Going line by line through the records below, count those with the word "linker" and give only the count.

=== Begin Enclosure ===

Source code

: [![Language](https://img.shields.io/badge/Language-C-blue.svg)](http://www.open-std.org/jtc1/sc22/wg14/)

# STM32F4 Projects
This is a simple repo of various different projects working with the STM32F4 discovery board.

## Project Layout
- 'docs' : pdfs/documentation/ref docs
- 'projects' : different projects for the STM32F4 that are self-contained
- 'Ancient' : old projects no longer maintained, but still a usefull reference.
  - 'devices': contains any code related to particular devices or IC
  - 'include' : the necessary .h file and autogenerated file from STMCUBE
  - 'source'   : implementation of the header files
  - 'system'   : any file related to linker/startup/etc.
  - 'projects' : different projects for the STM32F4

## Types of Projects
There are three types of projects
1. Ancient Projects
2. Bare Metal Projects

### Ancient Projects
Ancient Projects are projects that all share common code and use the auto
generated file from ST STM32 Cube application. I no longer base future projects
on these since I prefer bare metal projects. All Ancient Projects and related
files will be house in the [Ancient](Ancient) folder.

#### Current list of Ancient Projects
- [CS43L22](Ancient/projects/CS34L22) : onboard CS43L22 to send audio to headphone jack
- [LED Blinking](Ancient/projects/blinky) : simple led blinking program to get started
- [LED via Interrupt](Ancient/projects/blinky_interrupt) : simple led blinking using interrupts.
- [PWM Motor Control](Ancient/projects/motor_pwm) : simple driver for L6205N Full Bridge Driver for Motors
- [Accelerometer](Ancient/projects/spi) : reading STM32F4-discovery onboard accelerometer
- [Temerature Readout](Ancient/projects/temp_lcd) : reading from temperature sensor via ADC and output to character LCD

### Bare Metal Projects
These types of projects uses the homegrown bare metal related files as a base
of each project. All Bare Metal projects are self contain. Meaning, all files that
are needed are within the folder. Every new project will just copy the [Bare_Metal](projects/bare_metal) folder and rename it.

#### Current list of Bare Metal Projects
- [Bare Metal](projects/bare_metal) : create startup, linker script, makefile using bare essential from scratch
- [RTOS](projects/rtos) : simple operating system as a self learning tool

=== End Enclosure ===

● Expected output: 2